**** Data shown

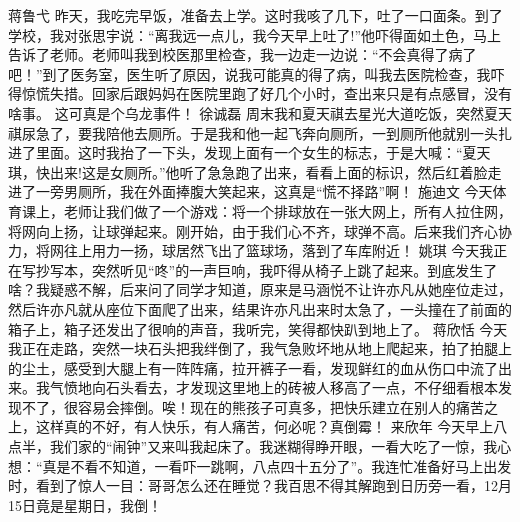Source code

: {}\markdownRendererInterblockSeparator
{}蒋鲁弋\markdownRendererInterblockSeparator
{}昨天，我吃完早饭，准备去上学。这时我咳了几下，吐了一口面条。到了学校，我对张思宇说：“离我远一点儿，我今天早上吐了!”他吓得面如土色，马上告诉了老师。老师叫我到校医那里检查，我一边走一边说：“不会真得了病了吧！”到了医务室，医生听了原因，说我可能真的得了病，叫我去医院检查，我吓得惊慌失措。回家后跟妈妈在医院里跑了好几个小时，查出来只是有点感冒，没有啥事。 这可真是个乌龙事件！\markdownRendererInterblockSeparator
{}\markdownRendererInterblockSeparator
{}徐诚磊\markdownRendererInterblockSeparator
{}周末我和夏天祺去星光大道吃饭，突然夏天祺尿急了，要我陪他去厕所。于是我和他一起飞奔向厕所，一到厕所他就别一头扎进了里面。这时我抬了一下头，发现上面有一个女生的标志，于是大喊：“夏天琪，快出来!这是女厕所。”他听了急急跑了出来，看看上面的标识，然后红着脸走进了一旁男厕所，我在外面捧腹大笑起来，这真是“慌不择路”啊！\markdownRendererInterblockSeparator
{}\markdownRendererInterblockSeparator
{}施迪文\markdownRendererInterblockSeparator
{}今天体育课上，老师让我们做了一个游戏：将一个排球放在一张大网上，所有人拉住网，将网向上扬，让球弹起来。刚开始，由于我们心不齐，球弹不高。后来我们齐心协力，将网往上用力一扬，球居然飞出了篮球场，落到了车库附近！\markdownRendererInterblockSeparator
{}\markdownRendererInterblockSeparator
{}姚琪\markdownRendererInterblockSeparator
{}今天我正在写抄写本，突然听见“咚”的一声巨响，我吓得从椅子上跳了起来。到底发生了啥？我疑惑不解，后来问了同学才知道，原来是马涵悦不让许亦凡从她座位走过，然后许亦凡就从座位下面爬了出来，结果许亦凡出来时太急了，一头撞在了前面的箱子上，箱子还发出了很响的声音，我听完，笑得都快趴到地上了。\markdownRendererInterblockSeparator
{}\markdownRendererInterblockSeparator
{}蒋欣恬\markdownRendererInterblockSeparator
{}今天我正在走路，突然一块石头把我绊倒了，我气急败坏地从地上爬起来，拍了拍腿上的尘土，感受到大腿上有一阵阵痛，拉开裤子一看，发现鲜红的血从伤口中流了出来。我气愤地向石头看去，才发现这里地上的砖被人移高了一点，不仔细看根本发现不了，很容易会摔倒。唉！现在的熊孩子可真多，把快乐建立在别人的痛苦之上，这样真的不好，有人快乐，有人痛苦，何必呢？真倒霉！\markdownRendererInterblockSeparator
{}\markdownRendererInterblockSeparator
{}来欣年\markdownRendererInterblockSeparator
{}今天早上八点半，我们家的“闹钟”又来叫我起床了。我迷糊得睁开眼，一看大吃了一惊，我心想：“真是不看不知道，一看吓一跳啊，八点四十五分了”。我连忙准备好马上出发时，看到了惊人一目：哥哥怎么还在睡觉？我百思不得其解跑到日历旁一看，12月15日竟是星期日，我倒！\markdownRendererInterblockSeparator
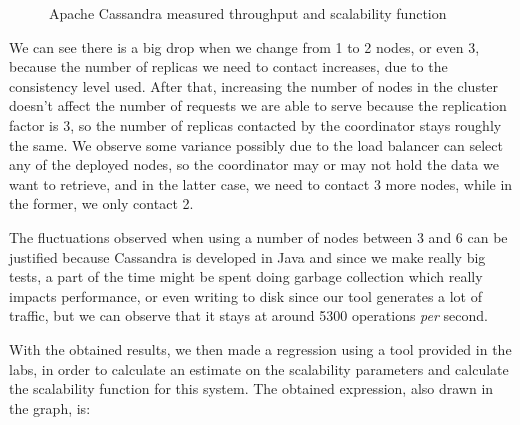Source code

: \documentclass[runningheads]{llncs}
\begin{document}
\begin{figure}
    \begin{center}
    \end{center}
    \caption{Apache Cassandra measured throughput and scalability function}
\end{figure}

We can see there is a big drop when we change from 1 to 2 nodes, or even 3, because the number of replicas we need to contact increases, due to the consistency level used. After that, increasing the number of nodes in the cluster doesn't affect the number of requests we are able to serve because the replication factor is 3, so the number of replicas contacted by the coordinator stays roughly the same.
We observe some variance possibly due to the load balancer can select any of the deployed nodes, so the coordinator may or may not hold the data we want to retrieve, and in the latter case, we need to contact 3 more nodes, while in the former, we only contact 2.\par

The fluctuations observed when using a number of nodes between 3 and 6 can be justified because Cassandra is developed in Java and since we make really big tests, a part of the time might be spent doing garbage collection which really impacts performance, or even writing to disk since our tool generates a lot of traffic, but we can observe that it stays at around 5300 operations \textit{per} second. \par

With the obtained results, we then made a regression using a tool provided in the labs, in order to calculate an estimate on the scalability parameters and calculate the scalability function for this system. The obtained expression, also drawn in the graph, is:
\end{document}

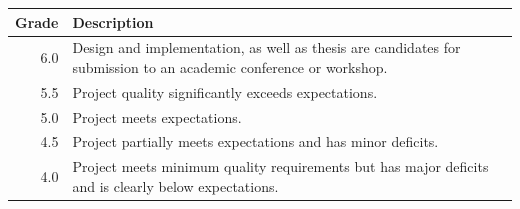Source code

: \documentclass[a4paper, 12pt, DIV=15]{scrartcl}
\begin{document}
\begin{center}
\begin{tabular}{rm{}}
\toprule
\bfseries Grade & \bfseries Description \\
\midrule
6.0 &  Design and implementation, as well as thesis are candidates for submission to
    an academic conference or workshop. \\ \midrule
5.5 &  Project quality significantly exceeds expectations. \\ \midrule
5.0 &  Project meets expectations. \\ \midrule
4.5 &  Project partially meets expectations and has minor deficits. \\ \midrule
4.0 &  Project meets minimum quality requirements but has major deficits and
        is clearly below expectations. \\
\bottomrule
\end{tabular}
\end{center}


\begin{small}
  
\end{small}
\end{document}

********

What belongs in the answer is each line from the listing above that contains "quality".

5.5 &  Project quality significantly exceeds expectations. \\ \midrule
4.0 &  Project meets minimum quality requirements but has major deficits and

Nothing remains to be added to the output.